NASA rover finally bites the dust on Mars after 15 years
CAPE CANAVERAL, Fla. — NASA's Opportunity, the Mars rover that was built to operate for just three months but kept going and going, rolling across the rocky red soil, was pronounced dead Wednesday, 15 years after it landed on the planet.
The six-wheeled vehicle that helped gather critical evidence that ancient Mars might have been hospitable to life was remarkably spry up until eight months ago, when it was finally doomed by a ferocious dust storm.
Flight controllers tried numerous times to make contact, and sent one final series of recovery commands Tuesday night, along with one last wake-up song, Billie Holiday's "I'll Be Seeing You," in a somber exercise that brought tears to team members' eyes. There was no response from space, only silence.
Thomas Zurbuchen, head of NASA's science missions, broke the news at what amounted to a funeral at the space agency's Jet Propulsion Laboratory in Pasadena, California, announcing the demise of "our beloved Opportunity."
"This is a hard day," project manager John Callas said at an auditorium packed with hundreds of current and former members of the team that oversaw Opportunity and its long-deceased identical twin, Spirit. "Even though it's a machine and we're saying goodbye, it's still very hard and very poignant, but we had to do that. We came to that point."

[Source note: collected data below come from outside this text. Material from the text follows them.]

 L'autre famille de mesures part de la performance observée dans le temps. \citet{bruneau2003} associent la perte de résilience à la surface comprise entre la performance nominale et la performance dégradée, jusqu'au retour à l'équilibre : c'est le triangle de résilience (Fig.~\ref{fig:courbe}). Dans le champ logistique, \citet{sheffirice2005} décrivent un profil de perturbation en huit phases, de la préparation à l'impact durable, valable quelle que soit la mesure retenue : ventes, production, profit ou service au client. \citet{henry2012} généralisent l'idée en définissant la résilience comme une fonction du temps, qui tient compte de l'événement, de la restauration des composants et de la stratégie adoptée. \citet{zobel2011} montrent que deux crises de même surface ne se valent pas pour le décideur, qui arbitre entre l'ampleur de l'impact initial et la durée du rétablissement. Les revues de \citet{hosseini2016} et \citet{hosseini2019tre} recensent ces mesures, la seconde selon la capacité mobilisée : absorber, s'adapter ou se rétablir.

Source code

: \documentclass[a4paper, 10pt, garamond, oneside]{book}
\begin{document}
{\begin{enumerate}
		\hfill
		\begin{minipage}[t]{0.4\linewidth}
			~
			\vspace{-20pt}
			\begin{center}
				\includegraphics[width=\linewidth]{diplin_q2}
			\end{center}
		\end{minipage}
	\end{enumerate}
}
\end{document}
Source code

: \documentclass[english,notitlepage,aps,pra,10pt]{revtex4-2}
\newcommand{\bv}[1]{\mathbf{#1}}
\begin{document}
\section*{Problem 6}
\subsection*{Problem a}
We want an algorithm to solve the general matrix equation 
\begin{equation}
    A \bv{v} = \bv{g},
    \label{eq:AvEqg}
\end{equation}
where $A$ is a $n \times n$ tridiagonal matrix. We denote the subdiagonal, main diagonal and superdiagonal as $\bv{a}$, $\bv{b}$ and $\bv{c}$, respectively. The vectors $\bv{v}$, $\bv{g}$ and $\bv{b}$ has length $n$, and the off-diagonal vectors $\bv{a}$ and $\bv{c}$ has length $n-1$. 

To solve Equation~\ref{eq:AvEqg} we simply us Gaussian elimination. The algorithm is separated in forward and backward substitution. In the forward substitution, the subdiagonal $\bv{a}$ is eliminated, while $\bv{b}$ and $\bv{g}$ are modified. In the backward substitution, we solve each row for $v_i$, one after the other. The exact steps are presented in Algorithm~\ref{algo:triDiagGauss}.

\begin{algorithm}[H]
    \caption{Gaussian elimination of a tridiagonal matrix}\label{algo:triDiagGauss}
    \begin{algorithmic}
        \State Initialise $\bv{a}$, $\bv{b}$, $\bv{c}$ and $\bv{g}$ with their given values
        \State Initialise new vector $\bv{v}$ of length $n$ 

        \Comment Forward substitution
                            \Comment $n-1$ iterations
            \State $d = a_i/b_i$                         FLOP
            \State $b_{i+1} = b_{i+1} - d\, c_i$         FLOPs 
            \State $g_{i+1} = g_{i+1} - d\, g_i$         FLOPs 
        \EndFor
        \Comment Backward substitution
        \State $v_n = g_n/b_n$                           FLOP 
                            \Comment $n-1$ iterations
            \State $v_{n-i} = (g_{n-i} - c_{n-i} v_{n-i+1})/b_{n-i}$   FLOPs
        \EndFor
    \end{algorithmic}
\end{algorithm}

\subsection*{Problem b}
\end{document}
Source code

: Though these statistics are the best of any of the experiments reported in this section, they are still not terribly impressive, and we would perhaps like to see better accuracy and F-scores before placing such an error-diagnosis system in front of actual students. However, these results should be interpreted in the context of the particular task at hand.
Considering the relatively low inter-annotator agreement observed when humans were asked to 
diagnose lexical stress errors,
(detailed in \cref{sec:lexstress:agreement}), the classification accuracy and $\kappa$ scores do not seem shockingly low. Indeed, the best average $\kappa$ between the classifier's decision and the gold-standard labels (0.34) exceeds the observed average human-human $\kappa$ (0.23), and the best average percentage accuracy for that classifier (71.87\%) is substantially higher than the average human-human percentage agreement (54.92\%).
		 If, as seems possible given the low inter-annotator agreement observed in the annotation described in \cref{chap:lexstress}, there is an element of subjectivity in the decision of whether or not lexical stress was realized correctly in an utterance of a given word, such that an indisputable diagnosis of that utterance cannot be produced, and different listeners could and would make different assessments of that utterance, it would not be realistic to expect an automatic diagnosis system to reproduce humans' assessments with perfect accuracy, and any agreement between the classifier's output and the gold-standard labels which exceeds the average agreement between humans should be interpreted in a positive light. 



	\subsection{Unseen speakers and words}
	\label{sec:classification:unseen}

The two slow-moving, golf cart-size rovers landed on opposite sides of the planet in 2004 for a mission meant to last 90 sols, or Mars days, which are 39 minutes longer than Earth days.
In the end, Opportunity outlived its twin by eight years and set endurance and distance records that could stand for decades. Trundling along until communication ceased last June, Opportunity roamed a record 28 miles (45 kilometers) and worked longer than any other lander in the history of space exploration.
Opportunity was a robotic geologist, equipped with cameras and instruments at the end of a mechanical arm for analyzing rocks and soil. Its greatest achievement was discovering, along with Spirit, evidence that ancient Mars had water flowing on its surface and might have been capable of sustaining microbial life.
Project scientist Matthew Golombek said these rover missions are meant to help answer an "almost theological" question: Does life form wherever conditions are just right, or "are we really, really lucky?"
The twin vehicles also pioneered a way of exploring the surface of other planets, said Lori Glaze, acting director of planetary science for NASA.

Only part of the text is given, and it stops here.